If calibration is performed to compensate for difference in the characteristics of the analog circuits in the antenna chains of the transmitter and difference in the characteristics of the analog circuits in the antenna chains of the receiver, the transfer functions in the forward and reverse directions will be the same. A method for calibrating the difference in the characteristics of the analog circuit portions at the transmitter and the receiver is described, e.g., in JP-B (Japanese Examined Patent Application Publication) whose patent right has already been assigned to the present inventors.
(Step 6)
The transmitter executes singular value decomposition of the acquired matrix H in the reverse direction and determines the weights V for transmission in the forward direction of course, the weights for transmission in the forward direction, obtained by singular value decomposition at the receiver, may be fed back to the transmitter; however, its information amount is excessively large. Therefore, the receiver transmits back the reference signal having a small quantity of data and the transmitter acquires V as above.
(Step 7)
In response to the reception of the CTS signal from the receiver, the transmitter transmits a data packet. To the beginning of this data packet, a reference signal weighted by V is attached, followed by user data (payload). Furthermore, following the user data, a reference signal not weighted by V is transmitted.
(Step 8)
At the receiver, a channel matrix HV is acquired from the reference signal weighted by V, its inverse matrix (see equation (8)) is obtained as a set of weights for reception, and thereby weighted user data is received. Also, the receiver can acquire a new H′ from the reference signal following the user data.
(Step 9)
At the receiver, by singular value decomposition of the new H′ acquired, transmit weights V′ in the reverse direction for user data that is transmitted from the receiver to the transmitter are obtained.
(Step 10)
The receiver transmits a reference signal weighted by new transmit weights V′, followed by user data; thus, it performs data communication in the reverse direction, or on the uplink.
(Step 11)
The transmitter acquires a channel matrix H′V′ from the reference signal weighted by V′, its inverse matrix is obtained as weights for reception, and thereby weighted user data is received.

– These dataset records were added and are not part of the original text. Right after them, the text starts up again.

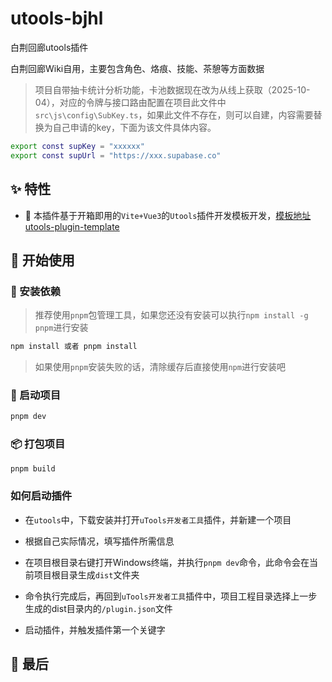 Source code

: # utools-bjhl
白荆回廊utools插件

白荆回廊Wiki自用，主要包含角色、烙痕、技能、茶憩等方面数据

> 项目自带抽卡统计分析功能，卡池数据现在改为从线上获取（2025-10-04），对应的令牌与接口路由配置在项目此文件中`src\js\config\SubKey.ts`，如果此文件不存在，则可以自建，内容需要替换为自己申请的key，下面为该文件具体内容。

```bash
export const supKey = "xxxxxx"
export const supUrl = "https://xxx.supabase.co"
```

## ✨ 特性

- 🌈 本插件基于开箱即用的`Vite+Vue3`的`Utools`插件开发模板开发，[模板地址 utools-plugin-template](https://github.com/QC2168/utools-plugin-template)

## 🥩 开始使用

### 🔧 安装依赖

> 推荐使用`pnpm`包管理工具，如果您还没有安装可以执行`npm install -g pnpm`进行安装

```bash
npm install 或者 pnpm install
```

> 如果使用`pnpm`安装失败的话，清除缓存后直接使用`npm`进行安装吧

### 🛫 启动项目

```bash
pnpm dev
```

### 📦 打包项目

```bash
pnpm build
```

### 如何启动插件

- 在`utools`中，下载安装并打开`uTools开发者工具`插件，并新建一个项目

- 根据自己实际情况，填写插件所需信息

- 在项目根目录右键打开Windows终端，并执行`pnpm dev`命令，此命令会在当前项目根目录生成`dist`文件夹

- 命令执行完成后，再回到`uTools开发者工具`插件中，项目工程目录选择上一步生成的dist目录内的`/plugin.json`文件

- 启动插件，并触发插件第一个关键字

## 🍭 最后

Through the procedure above, it is possible to carry out bidirectional MIMO communication of RTS, CTS, DATA (downlink), and DATA (uplink).
In communication systems that carry out weighted transmission and reception based on a channel matrix H obtained from the conditions of the transmission paths, channel matrix change over time presents problems. The channel matrix is liable to change momentarily, e.g., due to change in reflected paths caused by movement of a mobile terminal that uses the channel and its user in an indoor environment. It is thus necessary to use a most recent channel matrix immediately before initiating data transmission.
However, in the above communication procedure, the transmitter needs to transmit a reference signal not weighted by V following user data in step 7 to allow acquisition of transmit weights in the reverse direction at the receiver (see FIG. 6). This poses a problem in which adding an extra reference signal to user data decreases transmission efficiency.